--- What to work on ---
Copy the first line of the entries below and every line after it through the line containing "## Residual standard". Do not include pictures.

--- Input data ---
━━━

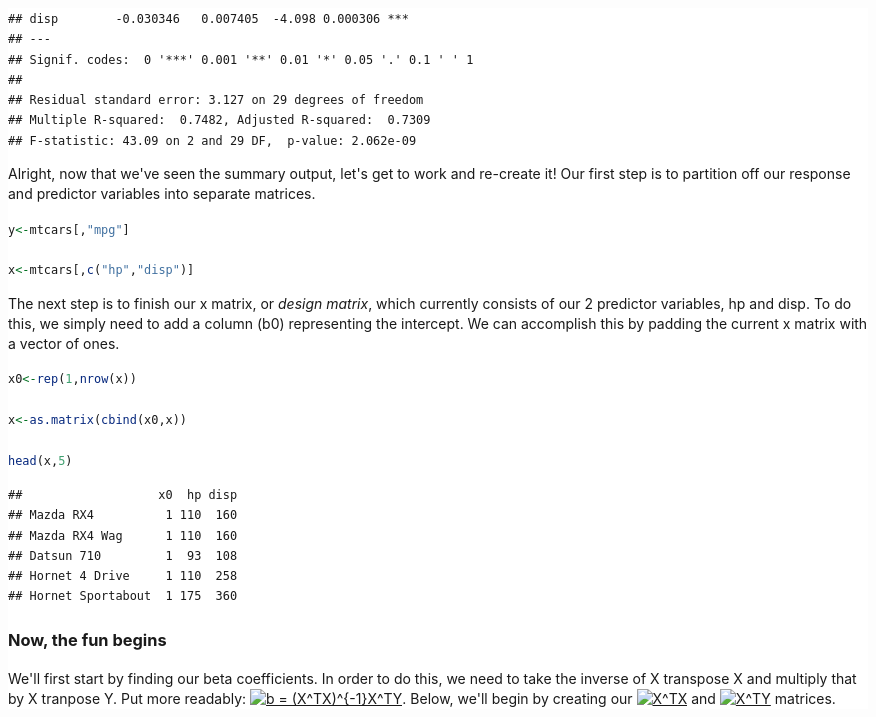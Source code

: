     ## disp        -0.030346   0.007405  -4.098 0.000306 ***
    ## ---
    ## Signif. codes:  0 '***' 0.001 '**' 0.01 '*' 0.05 '.' 0.1 ' ' 1
    ## 
    ## Residual standard error: 3.127 on 29 degrees of freedom
    ## Multiple R-squared:  0.7482, Adjusted R-squared:  0.7309 
    ## F-statistic: 43.09 on 2 and 29 DF,  p-value: 2.062e-09

Alright, now that we've seen the summary output, let's get to work and re-create it!  Our first step is to partition off our response and predictor variables into separate matrices.

``` r
y<-mtcars[,"mpg"]

x<-mtcars[,c("hp","disp")]
```

The next step is to finish our x matrix, or *design matrix*, which currently consists of our 2 predictor variables, hp and disp.  To do this, we simply need to add a column (b0) representing the intercept.  We can accomplish this by padding the current x matrix with a vector of ones.

``` r
x0<-rep(1,nrow(x))

x<-as.matrix(cbind(x0,x))

head(x,5) 
```

    ##                   x0  hp disp
    ## Mazda RX4          1 110  160
    ## Mazda RX4 Wag      1 110  160
    ## Datsun 710         1  93  108
    ## Hornet 4 Drive     1 110  258
    ## Hornet Sportabout  1 175  360

### **Now, the fun begins**

We'll first start by finding our beta coefficients.  In order to do this, we need to take the inverse of X transpose X and multiply that by X tranpose Y.  Put more readably: <a href="https://www.codecogs.com/eqnedit.php?latex=b&space;=&space;(X^TX)^{-1}X^TY" target="_blank"><img src="https://latex.codecogs.com/gif.latex?b&space;=&space;(X^TX)^{-1}X^TY" title="b = (X^TX)^{-1}X^TY" /></a>.  Below, we'll begin by creating our <a href="https://www.codecogs.com/eqnedit.php?latex=X^TX" target="_blank"><img src="https://latex.codecogs.com/gif.latex?X^TX" title="X^TX" /></a> and <a href="https://www.codecogs.com/eqnedit.php?latex=X^TY" target="_blank"><img src="https://latex.codecogs.com/gif.latex?X^TY" title="X^TY" /></a> matrices.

━━━

--- Answer below ---
Source code

:     ## disp        -0.030346   0.007405  -4.098 0.000306 ***
    ## ---
    ## Signif. codes:  0 '***' 0.001 '**' 0.01 '*' 0.05 '.' 0.1 ' ' 1
    ## 
    ## Residual standard error: 3.127 on 29 degrees of freedom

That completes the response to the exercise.